A person is affected by peptic ulcer disease when there is an open sore in the stomach lining or duodenum. When the ulcer is located in the stomach, it is gastric ulcer while an ulcer found in the duodenum is a duodenal ulcer and an ulcer in the esophagus is an esophageal ulcer. Some of the causes of peptic ulcers are H. pylori bacteria and NSAIDs like aspirin and ibuprofen. Peptic ulcers are not caused by spicy food or alcohol or smoking. But they can worsen existing ulcers. While stress and personality types can worsen a peptic ulcer but it may not be cause for one. Often chronic ulcers are due to gastroesophageal reflux disease.

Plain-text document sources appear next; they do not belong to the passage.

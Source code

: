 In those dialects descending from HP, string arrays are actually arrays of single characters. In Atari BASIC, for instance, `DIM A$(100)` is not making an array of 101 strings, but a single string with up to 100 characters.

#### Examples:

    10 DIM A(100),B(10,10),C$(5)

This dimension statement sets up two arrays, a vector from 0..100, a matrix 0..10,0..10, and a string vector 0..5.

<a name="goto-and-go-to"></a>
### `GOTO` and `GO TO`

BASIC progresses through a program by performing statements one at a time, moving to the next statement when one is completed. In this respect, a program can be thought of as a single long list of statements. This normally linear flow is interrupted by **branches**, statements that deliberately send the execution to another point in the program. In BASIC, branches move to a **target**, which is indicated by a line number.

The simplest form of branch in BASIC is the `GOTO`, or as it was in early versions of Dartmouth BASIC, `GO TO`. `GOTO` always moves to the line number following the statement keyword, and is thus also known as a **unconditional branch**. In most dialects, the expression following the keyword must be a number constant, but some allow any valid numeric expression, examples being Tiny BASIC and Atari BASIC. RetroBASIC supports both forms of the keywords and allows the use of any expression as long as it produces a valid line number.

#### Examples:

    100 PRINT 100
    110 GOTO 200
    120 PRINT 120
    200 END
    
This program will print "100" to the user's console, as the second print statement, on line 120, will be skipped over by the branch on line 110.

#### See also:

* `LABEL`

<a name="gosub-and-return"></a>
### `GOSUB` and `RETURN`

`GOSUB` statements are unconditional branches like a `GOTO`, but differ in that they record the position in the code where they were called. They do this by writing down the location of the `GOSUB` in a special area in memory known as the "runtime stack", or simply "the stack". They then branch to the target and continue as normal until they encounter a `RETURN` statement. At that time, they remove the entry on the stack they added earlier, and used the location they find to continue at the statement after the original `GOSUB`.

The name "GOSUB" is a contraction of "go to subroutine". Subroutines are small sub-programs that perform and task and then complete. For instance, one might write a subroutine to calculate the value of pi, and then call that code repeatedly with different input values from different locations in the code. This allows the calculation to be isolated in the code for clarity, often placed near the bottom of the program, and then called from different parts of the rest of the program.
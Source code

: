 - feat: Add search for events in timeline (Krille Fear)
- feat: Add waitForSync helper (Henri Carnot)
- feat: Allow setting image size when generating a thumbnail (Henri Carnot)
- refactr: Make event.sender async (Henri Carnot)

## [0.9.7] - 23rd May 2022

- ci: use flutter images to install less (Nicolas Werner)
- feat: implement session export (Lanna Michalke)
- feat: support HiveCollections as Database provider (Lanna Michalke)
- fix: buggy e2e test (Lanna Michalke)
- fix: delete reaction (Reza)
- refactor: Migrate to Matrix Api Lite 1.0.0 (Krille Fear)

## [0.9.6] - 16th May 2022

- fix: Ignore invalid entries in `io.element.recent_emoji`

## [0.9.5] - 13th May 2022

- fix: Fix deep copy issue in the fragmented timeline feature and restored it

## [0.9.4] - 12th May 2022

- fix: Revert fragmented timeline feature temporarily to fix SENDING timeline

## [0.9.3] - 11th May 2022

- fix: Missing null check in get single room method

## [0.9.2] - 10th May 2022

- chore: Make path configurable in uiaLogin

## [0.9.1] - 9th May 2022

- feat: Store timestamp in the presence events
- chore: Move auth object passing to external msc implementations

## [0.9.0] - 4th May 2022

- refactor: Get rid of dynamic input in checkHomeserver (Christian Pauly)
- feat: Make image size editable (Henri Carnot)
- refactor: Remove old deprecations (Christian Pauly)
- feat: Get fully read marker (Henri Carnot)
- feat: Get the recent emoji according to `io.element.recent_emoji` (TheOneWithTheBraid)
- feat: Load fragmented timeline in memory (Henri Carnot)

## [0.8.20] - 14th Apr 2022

Persons suffering from peptic ulcer disease feel a dull ache that keeps coming and going. Typically the pain is felt when the stomach is empty. Vomiting and nausea are other symptoms of peptic ulcer disease. In severe cases, the patient suffering from peptic ulcer disease has black, tarry stools and unexplained weight loss. There might be blood in vomit. Upper GI endoscopy and x-rays of the stomach can help diagnose peptic ulcer disease. Antibiotics are used to destroy bacteria that cause peptic ulcer disease. Antacids help in neutralizing the acid in the stomach. H-2 Blockers are medication that control the production of acid thereby allowing the body time to heal.

Upper endoscopy

Upper endoscopy test allows a physician to view the esophagus, stomach and deudenum. Upper endoscopy is also referred to as esophagogastroduodenoscopy (EGD) or panendoscopy. Patients suffering from persistent upper abdominal pain, vomiting, nausea or difficulty in swallowing may need to undergo upper endoscopy to identify the cause. Upper endoscopy can also be used for collecting biopsy sample. Polyps can be removed and possible causes for upper GI bleeding can be located. Upper endoscopy aids in diagnosing peptic ulcer disease. Upper endoscopy is invaluable in detecting H. pylori infection. A patient scheduled for upper endoscopy must come on a empty stomach. The patient is asked to lie on his left side. A small bite block is inserted into the mouth. The endoscope is passed through the mouth into the esophagus, stomach and duodenum. A numbing solution is sprayed on the throat and sedative and pain alleviating medicine is also given to the patient. Images of the esophagus, stomach and duodenum can be seen by the physician on a monitor. Air is blown into the stomach to aid examnation. Patients on medications for hypertension, heart condition or thyroid problems must keep the physician informed.